To yield to public clamor, however, is to corrupt the judicial process and to turn the effective operation of courts over to political activism and to the temporary local opinion makers. This a court must not do.
In the long run, it is true, a majority of the people will have their way. The majority must be a majority of the pertinent voting group. As our slave-owning grandfathers of the South learned in 1865, the pertinent voting group on constitutional matters includes the people and their elected representatives from the nation at large, not just the South, and not just Mecklenburg County. Methods exist to amend the Constitution. If the Constitution is amended or the higher courts rule so as to allow continued segregation in the local public schools, this court will have to be governed by such amendment or decisions. In the meanwhile, the duty of this and other courts is to seek to follow the Constitution in the light of the existing rulings of the Supreme Court, and under the belief that the constitutional rights of people should not be swept away by temporary local or national public opinion or political manipulation.
Civil rights are seldom threatened except by majorities. One whose actions reflect accepted local opinion seldom needs to call upon the Constitution. It is axiomatic that persons claiming constitutional protection are often, for the time being, out of phase with the accepted "right" thinking of their local community. If in such circumstances courts look to public opinion or to political intervention by any other branch of the government instead of to the more stable bulwarks of the Constitution itself, we lose our government of laws and are back to the government of man, unfettered by law, which our forefathers sought to avoid.
Lord Edward Coke, Chief Justice of the Court of Common Pleas of England, may have summed it up when in 1616 he wrote, responding to a peremptory demand from the King's attorney general, *794 that he must deny the King's request because under his oath his obligation was that he
"* * * shall not delay any person of common right for the letters of the King or of any person nor for any other cause * * *."
G. The duty to desegregate schools does not depend upon the Coleman report, nor on any particular racial proportion of students.The essence of the Brown decision is that segregation implies inferiority, reduces incentive, reduces morale, reduces opportunity for association and breadth of experience, and that the segregated education itself is inherently unequal. The tests which show the poor performance of segregated children are evidence showing one result of segregation. Segregation would not become lawful, however, if all children scored equally on the tests.
Nor does the validity of Brown depend upon whether the system contains ideal proportions of black and white students. The Charlotte-Mecklenburg system does contain a theoretical "ideal" 70-30 proportion of white and black students. This has some bearing upon the reasonableness of any particular local plan or part of such plan. However, it does not give rise to any legitimate contention that Brown may be ignored where you cannot have at least 60% or 70% white children in a school. The HEW plan providing for 57% black students in a group of schools may well be constitutional in some other system, though unconstitutional in Mecklenburg where a school 57% black is immediately racially identifiable as a "black" school.
THE REASONABLENESS OF THE SPECIFIC METHODS AND THE OVERALL PLANS AVAILABLE TO DESEGREGATE THE BLACK CHARLOTTE SCHOOLS.
A. The facts under which any question of "reasonableness" must be judged.
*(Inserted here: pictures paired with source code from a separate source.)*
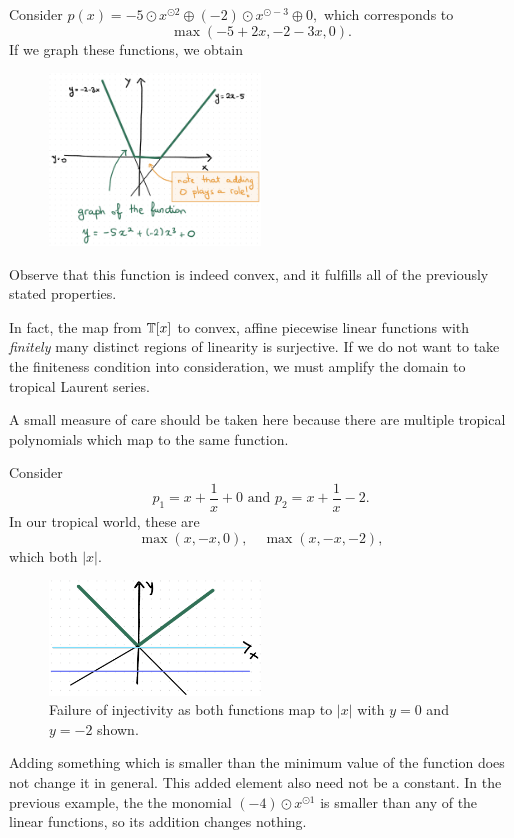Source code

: \documentclass[12pt]{memoir}
\theoremstyle{definition}
\begin{document}
\begin{Ex}
    Consider $p(x)=-5\odot x^{\odot2}\oplus(-2)\odot x^{\odot-3}\oplus 0,$ which corresponds to 
    $$\max(-5+2x,-2-3x,0).$$
    If we graph these functions, we obtain
    \begin{figure}[h!]
        \centering
        \includegraphics[width=0.5\textwidth]{figs/fig3-1RenzoNotes3.png}
        \label{fig:3.1-ConvPLFunc}
    \end{figure}

    Observe that this function is indeed convex, and it fulfills all of the previously stated properties. 
\end{Ex}

In fact, the map from $\mathbb{T}[x]$ to convex, affine piecewise linear functions with \emph{finitely} many distinct regions of linearity is surjective. If we do not want to take the finiteness condition into consideration, we must amplify the domain to tropical Laurent series.\par 
A small measure of care should be taken here because there are multiple tropical polynomials which map to the same function.

\begin{Ex}
    Consider 
    $$p_1=x+\frac{1}{x}+0\text{ and }p_2=x+\frac1x-2.$$
    In our tropical world, these are
    $$\max(x,-x,0),\quad\max(x,-x,-2),$$
    which both $|x|.$
    \begin{figure}[h!]
        \centering
        \includegraphics[width=0.5\textwidth]{figs/fig3-2RenzoNotes3.png}
        \caption{Failure of injectivity as both functions map to $|x|$ with $y=0$ and $y=-2$ shown.}
        \label{fig:3.2-InjectivityFailure}
    \end{figure}
    Adding something which is smaller than the minimum value of the function does not change it in general. This added element also need not be a constant. In the previous example, the the monomial $(-4)\odot x^{\odot 1}$ is smaller than any of the linear functions, so its addition changes nothing.
\end{Ex}
\end{document}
From the lengthy and largely repetitious testimony at the July 15-24 hearings, and from previous evidence, the following facts bearing on "reasonableness" are found:
1. In North Carolina the school bus has been used for half a century to transport children to segregated consolidated schools. Last year 610,000 children, comprising nearly 55% of the state's public school population, were transported daily on school busses. With the 1970 extension of transportation to inner-city children, the average daily school bus population of North Carolina this September will reach perhaps three-fifths of all public school children. Those eligible for transport are far more numerous. The "anti-bussing law" has been held unconstitutional.
2. Some 70.9% of these bussed children are in the first eight grades. There may be more first graders than children of any other age riding school busses.
3. The academic achievement tests quoted in this and previous orders show that the later desegregation is postponed in this school district the greater the academic penalties are for the black children. By the sixth grade the performance gap is several grades wide. By the eighth grade it may be four grades wide.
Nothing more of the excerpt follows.